Charges are connected and then kicked by chuck norris

[1MileCrash]

Homework Statement

Two identical conducting spheres, fixed in place, attract each other with a force of 0.111 N when their center to center separation is 45.00 cm. The spheres are then connected by a thin conducting wire. When the wire is removed, the spheres have a net positive charge and repel each other with an electrostatic force of 0.043 N. What was the initial negative charge on one of the spheres, and what was the initial positive charge on the other?

Homework Equations

Coulomb's Law

The Attempt at a Solution

I posted a problem nearly EXACTLY like this and I still don't understand.

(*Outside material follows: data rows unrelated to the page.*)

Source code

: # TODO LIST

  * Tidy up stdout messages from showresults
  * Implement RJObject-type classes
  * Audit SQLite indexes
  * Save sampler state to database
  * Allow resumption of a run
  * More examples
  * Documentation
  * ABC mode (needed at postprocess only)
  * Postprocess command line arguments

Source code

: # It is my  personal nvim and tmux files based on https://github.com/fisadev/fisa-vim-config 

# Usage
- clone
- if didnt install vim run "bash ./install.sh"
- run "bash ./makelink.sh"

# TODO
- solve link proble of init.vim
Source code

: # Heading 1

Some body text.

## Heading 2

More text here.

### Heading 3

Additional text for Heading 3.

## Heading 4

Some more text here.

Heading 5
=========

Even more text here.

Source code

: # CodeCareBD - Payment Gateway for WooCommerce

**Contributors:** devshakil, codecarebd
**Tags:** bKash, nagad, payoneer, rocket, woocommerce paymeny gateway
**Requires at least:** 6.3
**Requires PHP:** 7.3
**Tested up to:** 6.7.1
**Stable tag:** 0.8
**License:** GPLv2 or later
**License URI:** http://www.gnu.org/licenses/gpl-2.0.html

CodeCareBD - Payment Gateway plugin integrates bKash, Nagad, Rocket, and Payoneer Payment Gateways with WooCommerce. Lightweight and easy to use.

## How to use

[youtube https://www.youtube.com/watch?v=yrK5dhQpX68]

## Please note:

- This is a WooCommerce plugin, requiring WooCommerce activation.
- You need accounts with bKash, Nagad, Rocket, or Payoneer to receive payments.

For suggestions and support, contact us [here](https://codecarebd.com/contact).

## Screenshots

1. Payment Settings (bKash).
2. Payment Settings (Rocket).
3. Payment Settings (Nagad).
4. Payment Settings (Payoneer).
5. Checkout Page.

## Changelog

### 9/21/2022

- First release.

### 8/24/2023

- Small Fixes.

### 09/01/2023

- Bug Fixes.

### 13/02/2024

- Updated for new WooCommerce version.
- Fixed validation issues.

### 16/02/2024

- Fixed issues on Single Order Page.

First, since they are attracting initially I know they have opposite signs. To be mathematically consistent, I will then call this force in the negative direction.

$-.111 = kq_{1}q_{2}r^{-2}$

I also know that after being connected, both spheres have a charge of

$q_{f} = 0.5(q_{1} + q_{2})$

So then I can use Coulomb's Law with the final force,

$0.43 = kq^{2}_{f}r^{-2}$

Which allows me to solve for that final charge.

$9.84x10^{-8} = q_{f}$

Then I can use this numerical value to solve for one of the initial forces.

$1.96x10^{-7} - q_{1} = q_{2}$

Then I can substitute this into the initial force equation for a quadratic.

$0 = 1.96x10^{-7}q_{1} - q^{2}_{1} + 2.5x10^{-14}$

Then I can use the quadratic formula to get the two solutions,

-8.8x10^-8, and 2.84x10^-7.

Then I can hit submit to waste one of my attempts because I am doing it wrong.

 

[Harrisonized]

repel each other with an electrostatic force of 0.043 N.

So then I can use Coulomb's Law with the final force,

$0.43 = kq^{2}_{f}r^{-2}$

Because of this?

 

[1MileCrash]

No, typo.

 

[Harrisonized]

Well, here's how I would have done it.

F_i = kq₁q₂r^-2

F_f = kq_f²r^-2
↓ q_f = 0.5(q₁+q₂)
= 0.25k(q₁+q₂)²r^-2

q₂ = (4F_f k^-1r²)^1/2 -q₁

F_f = 0.25k(q₁²+2q₁q₂+q₂²)r^-2
= 0.25k(q₁²+q₂²)r^-2+0.5F_i

4(F_f -0.5F_i)k^-1r² = q₁²+q₂²
4(F_f -0.5F_i)k^-1r² = q₁²+((4F_f k^-1r²)^1/2 -q₁)²
4(F_f -0.5F_i)k^-1r² = q₁²+(q₁²-2(4F_f k^-1r²)^1/2q₁+4F_f k^-1r²)
2q₁²-2(4F_f k^-1r²)^1/2q₁+4F_f k^-1r²-4(F_f -0.5F_i)k^-1r² = 0
q₁²-(4F_f k^-1r²)^1/2q₁+F_i k^-1r² = 0

q₁ = (4F_f k^-1r²)^1/2 ± √(4F_f k^-1r² -4F_i k^-1r²)/2
q₁ = (4F_f k^-1r²)^1/2 ± ((F_f -F_i)k^-1r²)^1/2
q₁ = ((4F_f ±(F_f -F_i))k^-1r²)^1/2

Then plug in numbers. The reason it is better this way is that now you have solved this problem for all possible given numbers, rather than only the one specifically given. It's also easy to check if the equation makes dimensional sense (if it fits the form of the Coulomb's law).

For this problem:
F_f = 0.043N and F_i = -0.111N. Since k is normally given in Nm²C^-2, if you convert the r = 45.00 cm to meters, then the units of q is in Coulombs.

You should go back and check your previous "problem nearly EXACTLY like this" using this solution.

 

[Nickie]

It seems like you are on the right track with your approach to solving this problem. However, there are a few mistakes in your calculations. First, the initial force equation should be negative since the spheres are initially attracting each other. Also, when using Coulomb's Law, it is important to use the correct distance between the spheres, which in this case is the center-to-center separation of 45.00 cm. Additionally, when solving for the final charge, you should use the net force of 0.043 N, not 0.43 N. Finally, when solving for the initial charge on one of the spheres, you should only use the positive solution from the quadratic formula, as the negative solution would result in a negative charge and we know that both charges must be positive. Keep working on your approach and make sure to double check your calculations to find the correct solution.